I started making charcoal as an experiment to see if it was as good as the stuff you can buy. What I found was that it is better, at least I think it is.
I discovered lots of tutorials on the web, but none seemed to explain what kind of woods to use or provide details as to thickness and cooking times. So I figured it out myself.
- You will need sticks of wood between 1 and 2 cm in diameter.
- The wood can be green, which means it doesn’t have to be dried out and can be cut straight from the tree.
- Leave the bark on.
- Cut the sticks to the length of your tin.
- Pack the tin, using thicker pieces to the outer edge and thinner ones in the centre as this helps to get an even burn
- Cover the open end of the tin with the aluminium foil.
- Pierce a small hole in the foil.
- Place the tin on your heat source.
- Smoke will come from the hole once the process begins.
- Keep rotating the tin every so often to make sure all the wood is “cooked”
- It can take between 30 minutes and 2 hours to produce charcoal, depending on your heat source.
- Your charcoal is done when there is no more smoke coming from the hole.
- Once you take the tin off the heat, allow it to cool down naturally or your charcoal might crack.
- If you take the foil off and find it’s not done you can put it back on the heat.
Not every stick you put in the tin will work. You may find some too brittle or underdone. I have a 50% success rate which normally gives me about eight sticks per batch.
Close up of a finished stick
Test examples of different woods tried
Following all of my experiments, I now only make charcoal using hawthorn. It can be sharpened like a pencil and is soft enough to make a dense black, and one good piece can make three drawings. I use the same piece for all parts of the drawing (see the example below).
This portrait was created using one piece of hawthorn charcoal from start to finish, a homemade "smudger" and the vital "putty" rubber. (I make my smudgers out of old egg boxes- see below).
Most of the time I use my fingers to smudge and blend the charcoal. However, there are times when it's a little difficult, like on an eyelid or above the lip. That's where the smudger comes in.
Rather than buy smudgers I decided I'd have a go at making some. I tried all sorts of things, from rolled up paper to the pith from dead elder branches.

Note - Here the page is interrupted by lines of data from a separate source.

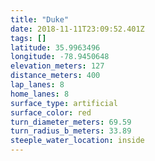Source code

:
 ```yaml
---
title: "Duke"
date: 2018-11-11T23:09:52.401Z
tags: []
latitude: 35.9963496
longitude: -78.9450648
elevation_meters: 127
distance_meters: 400
lap_lanes: 8
home_lanes: 8
surface_type: artificial
surface_color: red
turn_diameter_meters: 69.59
turn_radius_b_meters: 33.89
steeple_water_location: inside
---
```


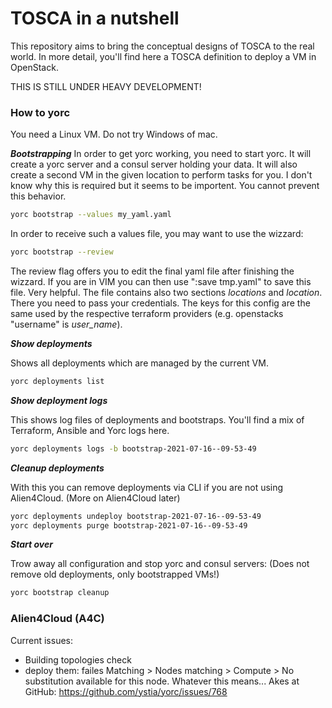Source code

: # TOSCA in a nutshell

This repository aims to bring the conceptual designs of TOSCA to the real world.
In more detail, you'll find here a TOSCA definition to deploy a VM in OpenStack.

THIS IS STILL UNDER HEAVY DEVELOPMENT!


### How to yorc

You need a Linux VM. Do not try Windows of mac.

***Bootstrapping***
In order to get yorc working, you need to start yorc.
It will create a yorc server and a consul server holding your data.
It will also create a second VM in the given location to perform tasks for you.
I don't know why this is required but it seems to be importent. You cannot prevent this behavior.

```bash
yorc bootstrap --values my_yaml.yaml
```

In order to receive such a values file, you may want to use the wizzard:
```bash
yorc bootstrap --review
```
The review flag offers you to edit the final yaml file after finishing the wizzard.
If you are in VIM you can then use ":save tmp.yaml" to save this file. Very helpful.
The file contains also two sections *locations* and *location*. There you need to pass
your credentials. The keys for this config are the same used by the respective terraform
providers (e.g. openstacks "username" is *user_name*).

***Show deployments***

Shows all deployments which are managed by the current VM.

```bash
yorc deployments list
```

***Show deployment logs***

This shows log files of deployments and bootstraps.
You'll find a mix of Terraform, Ansible and Yorc logs here.

```bash
yorc deployments logs -b bootstrap-2021-07-16--09-53-49
```

***Cleanup deployments***

With this you can remove deployments via CLI if you are not using Alien4Cloud.
(More on Alien4Cloud later)

```bash
yorc deployments undeploy bootstrap-2021-07-16--09-53-49
yorc deployments purge bootstrap-2021-07-16--09-53-49
```

***Start over***

Trow away all configuration and stop yorc and consul servers:
(Does not remove old deployments, only bootstrapped VMs!)

```bash
yorc bootstrap cleanup
```

### Alien4Cloud (A4C)

Current issues:
- Building topologies check
- deploy them: failes
  Matching > Nodes matching > Compute > No substitution available for this node.
  Whatever this means...
  Akes at GitHub: https://github.com/ystia/yorc/issues/768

Then I found some empty egg trays lying around outside which were a little damp. I started thinking that, as they are made from paper, maybe I could turn them back into pulp and shape them into smudgers.
So I soaked the egg boxes in water overnight, until they became smooth pulp. I then took a handful and squeezed it in my hand. It made a pellet-like shape and I could easily make then ends into a point. I did try to make them more pencil like, but they didn't hold together.
I find they work great and tend to soften a little as you use them, which helps to make more delicate blends, without being too brush like.
I made a dozen from one box and I'm still using my first one so I suspect they will last me a while.